## What to work on
Reproduce the records below exactly, but leave their pictures out of the copy.

Data for review section start

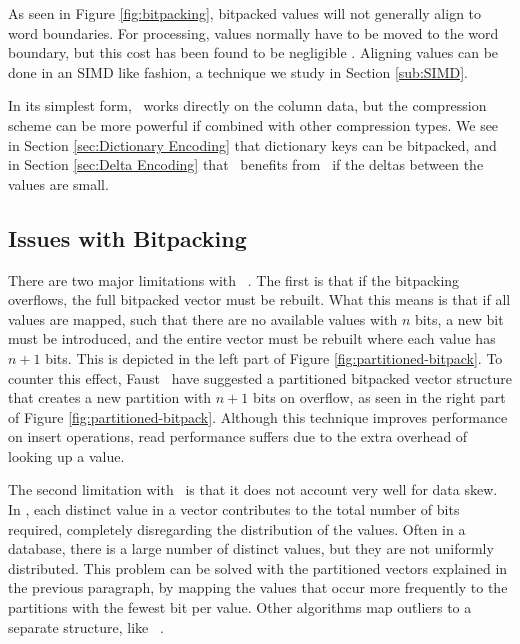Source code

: As seen in Figure \ref{fig:bitpacking}, bitpacked values will not generally align to word boundaries. For processing, values normally have to be moved to the word boundary, but this cost has been found to be negligible \cite{Holloway2008-rr}. Aligning values can be done in an SIMD like fashion, a technique we study in Section \ref{sub:SIMD}.

In its simplest form, \bp~works directly on the column data, but the compression scheme can be more powerful if combined with other compression types. We see in Section \ref{sec:Dictionary Encoding} that dictionary keys can be bitpacked, and in Section \ref{sec:Delta Encoding} that \dele~benefits from \bp~if the deltas between the values are small. 

\subsection{Issues with Bitpacking}
\label{sub:Issues with Bitpacking}
There are two major limitations with \bp~\cite{Faust2015-ke}. The first is that if the bitpacking overflows, the full bitpacked vector must be rebuilt. What this means is that if all values are mapped, such that there are no available values with $n$ bits, a new bit must be introduced, and the entire vector must be rebuilt where each value has $n + 1$ bits. This is depicted in the left part of Figure \ref{fig:partitioned-bitpack}. To counter this effect, Faust \ea~have suggested a partitioned bitpacked vector structure that creates a new partition with $n + 1$ bits on overflow, as seen in the right part of Figure \ref{fig:partitioned-bitpack}. Although this technique improves performance on insert operations, read performance suffers due to the extra overhead of looking up a value.

The second limitation with \bp~is that it does not account very well for data skew. In \bp, each distinct value in a vector contributes to the total number of bits required, completely disregarding the distribution of the values. Often in a database, there is a large number of distinct values, but they are not uniformly distributed. This problem can be solved with the partitioned vectors explained in the previous paragraph, by mapping the values that occur more frequently to the partitions with the fewest bit per value. Other algorithms map outliers to a separate structure, like \pfdelta~\cite{Bjorklund2011-wh}.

Data for review section end

## Task output
Source code

: As seen in Figure \ref{fig:bitpacking}, bitpacked values will not generally align to word boundaries. For processing, values normally have to be moved to the word boundary, but this cost has been found to be negligible \cite{Holloway2008-rr}. Aligning values can be done in an SIMD like fashion, a technique we study in Section \ref{sub:SIMD}.

In its simplest form, \bp~works directly on the column data, but the compression scheme can be more powerful if combined with other compression types. We see in Section \ref{sec:Dictionary Encoding} that dictionary keys can be bitpacked, and in Section \ref{sec:Delta Encoding} that \dele~benefits from \bp~if the deltas between the values are small. 

\subsection{Issues with Bitpacking}
\label{sub:Issues with Bitpacking}
There are two major limitations with \bp~\cite{Faust2015-ke}. The first is that if the bitpacking overflows, the full bitpacked vector must be rebuilt. What this means is that if all values are mapped, such that there are no available values with $n$ bits, a new bit must be introduced, and the entire vector must be rebuilt where each value has $n + 1$ bits. This is depicted in the left part of Figure \ref{fig:partitioned-bitpack}. To counter this effect, Faust \ea~have suggested a partitioned bitpacked vector structure that creates a new partition with $n + 1$ bits on overflow, as seen in the right part of Figure \ref{fig:partitioned-bitpack}. Although this technique improves performance on insert operations, read performance suffers due to the extra overhead of looking up a value.

The second limitation with \bp~is that it does not account very well for data skew. In \bp, each distinct value in a vector contributes to the total number of bits required, completely disregarding the distribution of the values. Often in a database, there is a large number of distinct values, but they are not uniformly distributed. This problem can be solved with the partitioned vectors explained in the previous paragraph, by mapping the values that occur more frequently to the partitions with the fewest bit per value. Other algorithms map outliers to a separate structure, like \pfdelta~\cite{Bjorklund2011-wh}.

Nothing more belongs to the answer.